Any discussion of the prior art throughout the specification is not an admission that such prior art is widely known or forms part of the common general knowledge in the field.
The profile (vertical cross section) of a knife blade and the way in which this profile varies along the length of the blade determine the performance and longevity of that knife blade. For this reason many different profiles have been used, each with advantages and disadvantages.
FIG. 1 shows, in cross section, a plain carbon steel profile often used prior to the requirement for stainless steel blades in the food processing industry, where the food industry is intended to cover meat, poultry, fish, vegetable etc processing. Stainless steel was required for health reasons, plain carbon steel rusts in these environments and can contaminate the food products produced.

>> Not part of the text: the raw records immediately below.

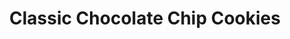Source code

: ---
layout: recipe
title: "Classic Chocolate Chip Cookies"
description: "Grandmother's famous recipe, perfected over decades of Sunday baking"
prep_time: "15 minutes"
cook_time: "12 minutes"
servings: "24 cookies"
category: Dessert
ingredients: |
    - 2¼ cups all-purpose flour
    - 1 teaspoon baking soda
    - 1 teaspoon salt
    - 1 cup unsalted butter, softened
    - ¾ cup granulated sugar
    - ¾ cup packed brown sugar
    - 2 large eggs
    - 2 teaspoons vanilla extract
    - 2 cups semi-sweet chocolate chips

instructions: |
    1. Preheat oven to 375°F (190°C). Line baking sheets with parchment paper.

    2. In a medium bowl, whisk together flour, baking soda, and salt. Set aside.

    3. In a large bowl, cream together butter, granulated sugar, and brown sugar until light and fluffy (about 3 minutes).

    4. Beat in eggs one at a time, then stir in vanilla.

    5. Gradually mix in the dry ingredients until just blended.

    6. Stir in chocolate chips.

    7. Drop rounded tablespoons of dough onto prepared baking sheets, about 2 inches apart.

    8. Bake for 10-12 minutes or until edges are lightly browned.

    9. Let cool on baking sheets for 5 minutes before transferring to wire racks.

notes: |
    - For chewier cookies, refrigerate dough for 24 hours before baking
    - Store in an airtight container for up to 5 days
    - Dough can be frozen for up to 3 months
---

FIG. 2 shows, in cross section, a stainless steel blade which has an edge bevel (edge) that is ground to a different, normally, wider angle than the body of the blade. This wider angle is required due to the properties of stainless steel. It is not practical to grind the whole blade to this wider angle as the blade inward of the cutting edge would be thicker than is necessary, which would increase the amount of work required to move the knife through the material being cut.
To further reduce the drag of the blade behind the cutting edge a variety of knife profiles are used, one of these is termed ‘hollow ground’. FIG. 3 shows, in cross section, a hollow ground knife. These knives have a section of the blade adjacent to the cutting edge ground out of the blade, most commonly with a small diameter (3″ or 4″) grinding wheel, this leaves a raised shoulder between the inner extremity of the cutting edge and the hollow ground section. This shoulder is intended to provide support for the cutting edge. The hollow ground section runs parallel to the peripheral edge of the cutting edge. The hollow ground section reduces the thickness of the blade close to the cutting edge and thus reduces the amount of force needed to use the knife. Unfortunately, as each side of the blade is hollow ground, it creates a thinner section of the blade above the shoulder, this thin section is a weak point. In some cases, when processing for example beef, this thinner section can collapse under normal use, even with the shoulder present.
As a hollow ground knife wears and is resharpened/reground the cutting edge moves into the hollow ground section removing the supporting shoulder and increasing the likelihood of collapse, it also increases the work required to use the knife. The amount of work needed to use the knife in this state can be reduced by grinding the knife with a replacement hollow ground section and remaking the edge, of course this can only be done so often before the blade requires replacement.
In U.S. Pat. No. 2,566,112 H. W. Barnard discloses a knife blade with two parallel adjacent hollow ground sections aimed at providing the advantages of a hollow ground blade during the lifetime of the knife. This type of blade requires two hollow ground sections, each with different radii, are produced in the blade and does not overcome the potential weak sections of blade created by the hollow grind itself. This type of knife blade will also potentially collapse unless carefully manufactured, and maintained. Though with the two hollow ground sections it is uncertain what would happen as the knife was reground/resharpened to maintain the edge.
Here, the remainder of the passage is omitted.